Holocene Upper Atlantic Temperature Trend: AMOC Variability or Anomalous Heat Uptake

Whether and how the Atlantic Meridional Ocean Circulation (AMOC) has changed during the last 11,000-years is uncertain. Yet, the AMOC influences the distribution of heat, salinity, and nutrients, and variations in its strength can affect global climate, with ecological impacts. Initial data suggest the tropical Atlantic, at about 1000 meters water depth, cooled from approximately 11,000 to 5,000-years ago.

Other evidence also hints similar cooling in this region during this time. Changes in the strength of the AMOC influence how heat is distributed within the deep ocean and may have caused the observed cooling trend. Temperature of the deep ocean is also affected by temperature changes in the regions where surface waters sink into the deep ocean.

These surface temperatures may change due to global temperature change or due to regional climate changes at high latitudes (e. g. winds, sea ice distribution). The goal of this study is to generate data to confirm the observed cooling trend and to assess whether the trend is due to cooling of high latitude waters flowing to these sites or to changes in AMOC, or to both of these mechanisms.

Identifying the cause of this cooling has important implications for understanding Holocene climate and variability. A post-doctoral scientist will participate in this project.

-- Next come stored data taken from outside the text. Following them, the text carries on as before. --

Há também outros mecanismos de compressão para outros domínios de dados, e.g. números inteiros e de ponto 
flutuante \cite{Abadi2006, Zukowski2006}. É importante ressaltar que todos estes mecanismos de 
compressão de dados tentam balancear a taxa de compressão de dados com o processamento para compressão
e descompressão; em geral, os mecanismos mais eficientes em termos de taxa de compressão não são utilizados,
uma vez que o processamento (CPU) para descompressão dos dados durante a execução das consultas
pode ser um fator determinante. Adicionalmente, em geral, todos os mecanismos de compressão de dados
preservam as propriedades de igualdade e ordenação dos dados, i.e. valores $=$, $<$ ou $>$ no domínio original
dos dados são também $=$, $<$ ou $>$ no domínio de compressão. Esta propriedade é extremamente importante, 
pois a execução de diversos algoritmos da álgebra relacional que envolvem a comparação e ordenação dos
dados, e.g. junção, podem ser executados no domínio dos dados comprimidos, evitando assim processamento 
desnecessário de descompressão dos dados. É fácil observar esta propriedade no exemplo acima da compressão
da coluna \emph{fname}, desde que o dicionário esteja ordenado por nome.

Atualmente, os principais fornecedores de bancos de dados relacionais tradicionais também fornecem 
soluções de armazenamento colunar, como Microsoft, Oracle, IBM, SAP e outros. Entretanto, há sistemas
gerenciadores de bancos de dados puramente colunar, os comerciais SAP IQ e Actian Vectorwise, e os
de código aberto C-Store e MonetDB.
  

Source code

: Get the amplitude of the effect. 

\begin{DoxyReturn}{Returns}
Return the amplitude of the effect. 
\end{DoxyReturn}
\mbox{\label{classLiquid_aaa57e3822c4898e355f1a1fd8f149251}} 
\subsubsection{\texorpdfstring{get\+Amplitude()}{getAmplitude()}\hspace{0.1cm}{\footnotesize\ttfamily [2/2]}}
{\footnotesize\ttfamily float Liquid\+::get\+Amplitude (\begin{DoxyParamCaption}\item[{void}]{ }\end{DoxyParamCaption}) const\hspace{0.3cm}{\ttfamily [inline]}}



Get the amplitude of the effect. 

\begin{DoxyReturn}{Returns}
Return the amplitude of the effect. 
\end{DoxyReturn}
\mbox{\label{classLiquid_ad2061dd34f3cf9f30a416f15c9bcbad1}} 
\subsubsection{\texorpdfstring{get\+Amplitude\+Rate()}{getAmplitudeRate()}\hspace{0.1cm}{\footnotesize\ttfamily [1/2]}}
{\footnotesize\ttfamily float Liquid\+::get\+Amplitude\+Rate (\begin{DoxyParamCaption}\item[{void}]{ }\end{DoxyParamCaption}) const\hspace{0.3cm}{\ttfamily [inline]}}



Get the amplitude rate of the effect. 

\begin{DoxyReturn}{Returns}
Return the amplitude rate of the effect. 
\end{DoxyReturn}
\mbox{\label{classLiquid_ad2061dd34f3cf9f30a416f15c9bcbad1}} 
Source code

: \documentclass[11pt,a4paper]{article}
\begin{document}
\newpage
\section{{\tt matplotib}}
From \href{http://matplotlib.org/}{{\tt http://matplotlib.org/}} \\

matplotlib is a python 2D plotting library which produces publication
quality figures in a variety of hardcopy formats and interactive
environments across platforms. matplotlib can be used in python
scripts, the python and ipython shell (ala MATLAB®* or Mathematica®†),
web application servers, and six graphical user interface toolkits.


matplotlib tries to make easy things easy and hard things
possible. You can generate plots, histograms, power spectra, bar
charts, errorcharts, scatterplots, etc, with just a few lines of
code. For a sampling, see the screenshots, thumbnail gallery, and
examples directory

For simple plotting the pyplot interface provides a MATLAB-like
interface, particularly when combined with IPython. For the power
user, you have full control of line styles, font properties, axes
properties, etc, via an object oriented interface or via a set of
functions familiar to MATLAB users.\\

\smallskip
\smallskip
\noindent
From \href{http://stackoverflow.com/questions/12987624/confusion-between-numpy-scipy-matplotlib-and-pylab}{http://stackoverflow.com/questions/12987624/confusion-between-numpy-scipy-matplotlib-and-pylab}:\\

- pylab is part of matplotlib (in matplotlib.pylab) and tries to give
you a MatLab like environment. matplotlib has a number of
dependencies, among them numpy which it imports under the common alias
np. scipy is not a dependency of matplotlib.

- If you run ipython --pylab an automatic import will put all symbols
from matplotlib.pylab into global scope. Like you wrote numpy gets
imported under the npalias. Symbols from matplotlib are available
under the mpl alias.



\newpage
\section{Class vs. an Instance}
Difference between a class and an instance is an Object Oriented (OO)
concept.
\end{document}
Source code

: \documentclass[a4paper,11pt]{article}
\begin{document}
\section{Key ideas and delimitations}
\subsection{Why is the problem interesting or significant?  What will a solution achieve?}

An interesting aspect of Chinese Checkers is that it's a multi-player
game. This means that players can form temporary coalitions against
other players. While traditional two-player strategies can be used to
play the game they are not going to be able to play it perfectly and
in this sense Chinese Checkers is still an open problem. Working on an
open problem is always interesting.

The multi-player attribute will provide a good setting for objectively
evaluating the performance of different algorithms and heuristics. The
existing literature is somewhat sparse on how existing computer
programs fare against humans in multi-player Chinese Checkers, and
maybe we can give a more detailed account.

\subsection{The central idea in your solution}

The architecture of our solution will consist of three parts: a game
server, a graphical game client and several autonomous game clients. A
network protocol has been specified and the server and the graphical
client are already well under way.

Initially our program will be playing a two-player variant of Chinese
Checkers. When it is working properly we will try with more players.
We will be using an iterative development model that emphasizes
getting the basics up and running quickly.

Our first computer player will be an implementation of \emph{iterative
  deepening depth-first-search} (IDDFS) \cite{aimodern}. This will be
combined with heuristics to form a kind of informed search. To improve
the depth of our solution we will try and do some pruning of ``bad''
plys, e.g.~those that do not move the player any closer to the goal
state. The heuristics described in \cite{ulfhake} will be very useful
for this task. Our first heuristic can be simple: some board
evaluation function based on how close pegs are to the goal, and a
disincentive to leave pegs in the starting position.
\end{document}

Initial results suggest an early – middle Holocene cooling in the western tropical north Atlantic, at a depth (about 950 m) where Antarctic Intermediate Water (AAIW) is the dominant water mass. This cooling began at approximately 11 kyBP and culminated in near-modern bottom water temperatures (BWT) by about 7-5 kyBP. Hypotheses to explain this cooling include (1) a strengthening Atlantic Meridional Overturning Circulation (AMOC) in response to a decrease in the input of deglacial freshwater to the North Atlantic, or (2) cooling in one or more of the source waters to the site.

Researchers will confirm this cooling by reconstructing BWT at several shallow tropical sites within modern AAIW depths, and test the alternative hypotheses with measurements from other subtropical sites within AAIW and northern source waters. A suite of marine sediment cores from the north, south, and tropical Atlantic, and ranging from 300 to 1100 meters water depth will be used to reconstruct the spatial pattern of temperature change and help distinguish between the two likely causes of the temperature trend, a high-latitude cooling in waters flowing to the tropical Atlantic, or a strengthening of the AMOC during this time period.

As model simulations do not predict a cooling at these sites over this time period, confirming and understanding the cause of this cooling may help identify where models or model set-up can be improved.

This award reflects NSF's statutory mission and has been deemed worthy of support through evaluation using the Foundation's intellectual merit and broader impacts review criteria.